IU traveled to numerous cities in the state, including Fort Wayne, Evansville and Newcastle, to play intersquad scrimmages. The team and its coaching staff, including Krzyzewski, would travel by bus to and from gyms across the state to allow Hoosier fans to see their team up close and personal.
Krzyzewski would use the road trips to talk with IU’s players about what they had been working on to improve their games, Ahlfeld said.
“I think it allowed a little different kind of interaction than maybe you would have with the rest of the coaching staff,” Ahlfeld said. “That was a little more interpersonal interaction than what you would have with someone who was a formal member of the coaching staff. He was always great to talk with.”
The bus rides were short-lived, however, as Krzyzewski left Bloomington in 1975 to return to his alma mater.
He spent five seasons at the helm of West Point’s basketball program before accepting the head coaching job at Duke, where he has won five national championships and nearly 1,000 games.
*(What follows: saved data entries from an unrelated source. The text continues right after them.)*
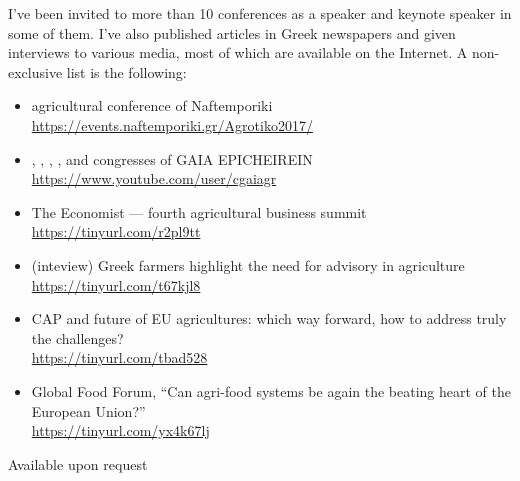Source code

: \documentclass[10pt,a4paper]{article} %
\begin{document}
I've been invited to more than 10 conferences as a speaker and keynote speaker in some of them. I've also published
articles in Greek newspapers and given interviews to various media, most of which are available on the Internet.
A non-exclusive list is the following:
\begin{itemize}
\item {} agricultural conference of Naftemporiki \href{https://events.naftemporiki.gr/Agrotiko2017/}{https://events.naftemporiki.gr/Agrotiko2017/}
\item {}, , , ,  and  congresses of GAIA EPICHEIREIN \href{https://www.youtube.com/user/cgaiagr}{https://www.youtube.com/user/cgaiagr}
\item The Economist --- fourth agricultural business summit \href{http://www.hazliseconomist.com/gr/event/Fourth_Agricultural_Business_Summit}{https://tinyurl.com/r2pl9tt}
\item (inteview) Greek farmers highlight the need for advisory in agriculture
  \href{https://www.euractiv.com/section/agriculture-food/news/greek-farmers-highlight-the-need-for-advisory-in-agriculture/}{https://tinyurl.com/t67kjl8}
\item CAP and future of EU agricultures: which way forward, how to address truly the challenges?\\
  \href{https://www.farm-europe.eu/evenement/page/2/}{https://tinyurl.com/tbad528}
\item Global Food Forum, ``Can agri-food systems be again the beating heart of the European Union?''\\
  \href{https://www.farm-europe.eu/evenement/global-food-forum-2018-2/}{https://tinyurl.com/yx4k67lj}
\end{itemize}



\spacedhrule{1.6em}{-0.4em} %


Available upon request
\end{document}
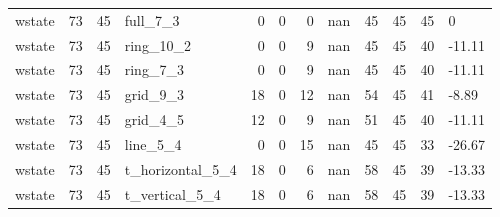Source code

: \begin{longtable}{lrrlrrrlrrrl}
wstate & 73 & 45 & full\_7\_3 & 0 & 0 & 0 & nan & 45 & 45 & 45 & 0 \\
wstate & 73 & 45 & ring\_10\_2 & 0 & 0 & 9 & nan & 45 & 45 & 40 & -11.11 \\
wstate & 73 & 45 & ring\_7\_3 & 0 & 0 & 9 & nan & 45 & 45 & 40 & -11.11 \\
wstate & 73 & 45 & grid\_9\_3 & 18 & 0 & 12 & nan & 54 & 45 & 41 & -8.89 \\
wstate & 73 & 45 & grid\_4\_5 & 12 & 0 & 9 & nan & 51 & 45 & 40 & -11.11 \\
wstate & 73 & 45 & line\_5\_4 & 0 & 0 & 15 & nan & 45 & 45 & 33 & -26.67 \\
wstate & 73 & 45 & t\_horizontal\_5\_4 & 18 & 0 & 6 & nan & 58 & 45 & 39 & -13.33 \\
wstate & 73 & 45 & t\_vertical\_5\_4 & 18 & 0 & 6 & nan & 58 & 45 & 39 & -13.33 \\
\end{longtable}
As a product of Knight’s coaching tree, Krzyzewski’s roots trace back to Army and IU, where he observed “The General” adapt in his approach to coaching. At IU, Knight still had his intense passion for the game and commitment to preparation, but he adjusted to the increased level of talent and competition of the Big Ten, Krzyzewski said.
“He adapted in how he taught the defense, team man-to-man defense, and he really adapted in how he ran offense because he now ran motion offense,” Krzyzewski said. “How he coordinated all that kind of opened up my eyes to adaptability. You can change, and it’s okay.”
Krzyzewski has carried that lesson of adaptability with him to Duke, especially regarding recruiting. Krzyzewski’s first one-and-done player was Corey Maggette in 1999, and only two Duke freshmen had declared for the NBA draft through 2010, when Krzyzewski won his fourth title.
Since then, Duke has produced six one-and-done players, including three who left school early last spring after winning the national championship.
Krzyzewski was unable to earn an elusive national championship ring in Bloomington, but he still regards his time at IU highly.
“They love basketball,” he said. “I mean there’s no place that loves basketball more than in the state of Indiana and at Indiana University.
“I saw college basketball at its highest level. I mean inside of college basketball — the program, the expectation level and the action to make it work. That’s incredible experience, and we obviously have been able to do that here, but having that snapshot of it for a year and being a part of it — a small part — but seeing all the parts, that was huge for my development as a coach.”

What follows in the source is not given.